-- TASK MATERIAL follows --

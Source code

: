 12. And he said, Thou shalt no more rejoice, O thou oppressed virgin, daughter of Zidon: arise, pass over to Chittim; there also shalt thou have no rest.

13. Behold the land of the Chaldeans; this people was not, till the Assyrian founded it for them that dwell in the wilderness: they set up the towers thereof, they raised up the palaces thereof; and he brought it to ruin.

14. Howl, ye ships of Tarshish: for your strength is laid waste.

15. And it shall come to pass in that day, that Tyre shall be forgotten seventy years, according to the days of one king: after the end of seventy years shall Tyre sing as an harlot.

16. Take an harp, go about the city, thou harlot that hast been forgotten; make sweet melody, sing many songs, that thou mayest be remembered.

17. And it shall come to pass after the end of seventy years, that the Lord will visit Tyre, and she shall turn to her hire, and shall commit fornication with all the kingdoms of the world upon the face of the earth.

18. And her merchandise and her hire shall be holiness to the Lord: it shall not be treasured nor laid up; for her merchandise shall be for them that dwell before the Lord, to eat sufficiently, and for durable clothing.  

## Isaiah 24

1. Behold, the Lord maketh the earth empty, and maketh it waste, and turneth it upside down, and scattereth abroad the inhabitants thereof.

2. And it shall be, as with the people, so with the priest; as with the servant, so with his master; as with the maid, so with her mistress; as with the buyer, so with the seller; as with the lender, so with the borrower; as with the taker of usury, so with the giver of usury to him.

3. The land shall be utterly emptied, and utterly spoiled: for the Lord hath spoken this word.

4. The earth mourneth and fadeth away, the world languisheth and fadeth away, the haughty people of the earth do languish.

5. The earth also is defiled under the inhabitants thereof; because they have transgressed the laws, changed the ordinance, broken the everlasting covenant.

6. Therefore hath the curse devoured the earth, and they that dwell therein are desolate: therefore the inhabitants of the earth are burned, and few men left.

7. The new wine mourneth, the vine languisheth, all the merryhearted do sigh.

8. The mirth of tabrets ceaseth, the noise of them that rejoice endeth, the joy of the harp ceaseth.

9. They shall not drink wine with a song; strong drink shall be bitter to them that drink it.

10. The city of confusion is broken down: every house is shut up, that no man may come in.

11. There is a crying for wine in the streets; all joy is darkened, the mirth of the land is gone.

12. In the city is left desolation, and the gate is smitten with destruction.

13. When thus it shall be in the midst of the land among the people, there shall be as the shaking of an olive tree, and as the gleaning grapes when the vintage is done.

-- TASK MATERIAL concluded --
-- TASK MATERIAL follows --

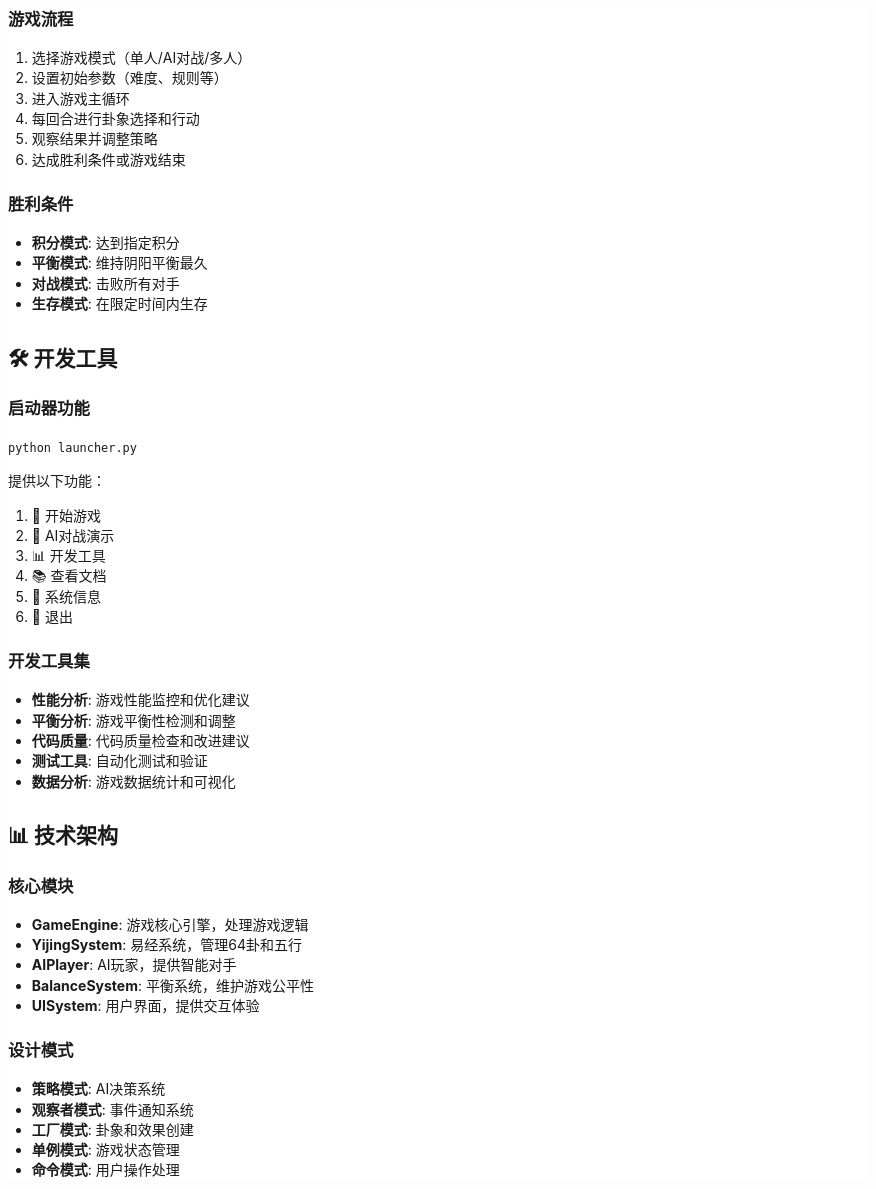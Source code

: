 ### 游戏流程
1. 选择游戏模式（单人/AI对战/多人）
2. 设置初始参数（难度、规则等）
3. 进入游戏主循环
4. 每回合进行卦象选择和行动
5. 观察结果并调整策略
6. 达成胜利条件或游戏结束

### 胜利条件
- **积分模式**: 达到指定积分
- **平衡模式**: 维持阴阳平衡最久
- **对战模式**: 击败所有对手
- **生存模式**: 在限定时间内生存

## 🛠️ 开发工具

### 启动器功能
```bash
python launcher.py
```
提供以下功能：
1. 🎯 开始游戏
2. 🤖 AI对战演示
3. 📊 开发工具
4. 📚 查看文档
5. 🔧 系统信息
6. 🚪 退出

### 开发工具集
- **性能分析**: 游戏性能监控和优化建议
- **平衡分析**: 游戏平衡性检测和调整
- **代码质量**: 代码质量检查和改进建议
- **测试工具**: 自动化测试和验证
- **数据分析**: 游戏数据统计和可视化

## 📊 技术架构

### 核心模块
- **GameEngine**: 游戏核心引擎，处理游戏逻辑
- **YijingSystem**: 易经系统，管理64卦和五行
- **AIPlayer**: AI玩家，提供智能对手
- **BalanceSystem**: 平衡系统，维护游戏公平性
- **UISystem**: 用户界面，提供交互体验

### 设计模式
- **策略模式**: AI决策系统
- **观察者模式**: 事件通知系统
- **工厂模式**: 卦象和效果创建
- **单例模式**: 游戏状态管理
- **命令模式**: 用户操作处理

-- TASK MATERIAL concluded --
-- TASK MATERIAL follows --

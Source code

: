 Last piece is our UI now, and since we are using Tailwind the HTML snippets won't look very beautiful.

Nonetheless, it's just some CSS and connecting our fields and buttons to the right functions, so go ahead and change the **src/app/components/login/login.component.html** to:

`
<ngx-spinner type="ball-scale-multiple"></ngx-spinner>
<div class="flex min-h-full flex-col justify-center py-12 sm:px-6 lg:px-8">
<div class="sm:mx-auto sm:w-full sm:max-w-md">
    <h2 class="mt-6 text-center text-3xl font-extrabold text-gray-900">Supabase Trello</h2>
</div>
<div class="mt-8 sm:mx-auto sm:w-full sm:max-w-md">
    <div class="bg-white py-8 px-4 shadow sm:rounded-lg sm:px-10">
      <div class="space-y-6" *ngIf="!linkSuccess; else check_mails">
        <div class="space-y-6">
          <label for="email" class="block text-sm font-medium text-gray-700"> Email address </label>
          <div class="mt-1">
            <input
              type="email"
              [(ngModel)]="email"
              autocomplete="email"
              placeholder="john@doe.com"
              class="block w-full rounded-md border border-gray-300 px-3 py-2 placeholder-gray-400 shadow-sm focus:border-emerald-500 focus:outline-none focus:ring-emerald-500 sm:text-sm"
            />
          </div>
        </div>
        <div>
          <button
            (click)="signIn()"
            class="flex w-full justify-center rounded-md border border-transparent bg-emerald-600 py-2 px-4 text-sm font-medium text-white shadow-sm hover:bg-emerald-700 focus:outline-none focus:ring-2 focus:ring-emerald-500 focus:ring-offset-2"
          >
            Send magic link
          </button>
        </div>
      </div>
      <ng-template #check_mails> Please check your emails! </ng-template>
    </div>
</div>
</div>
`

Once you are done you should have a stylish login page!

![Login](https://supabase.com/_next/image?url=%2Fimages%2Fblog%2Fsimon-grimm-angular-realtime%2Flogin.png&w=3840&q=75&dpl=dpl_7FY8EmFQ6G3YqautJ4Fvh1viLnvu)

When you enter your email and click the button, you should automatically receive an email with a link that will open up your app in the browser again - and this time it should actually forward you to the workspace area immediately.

-- TASK MATERIAL concluded --

### WORK TASK:
Above are the entries. Quote exactly the lines from the one bearing "9. They shall" through the one bearing "13. When thus".

### SOLUTION TO THE PROBLEM:
9. They shall not drink wine with a song; strong drink shall be bitter to them that drink it.

10. The city of confusion is broken down: every house is shut up, that no man may come in.

11. There is a crying for wine in the streets; all joy is darkened, the mirth of the land is gone.

12. In the city is left desolation, and the gate is smitten with destruction.

13. When thus it shall be in the midst of the land among the people, there shall be as the shaking of an olive tree, and as the gleaning grapes when the vintage is done.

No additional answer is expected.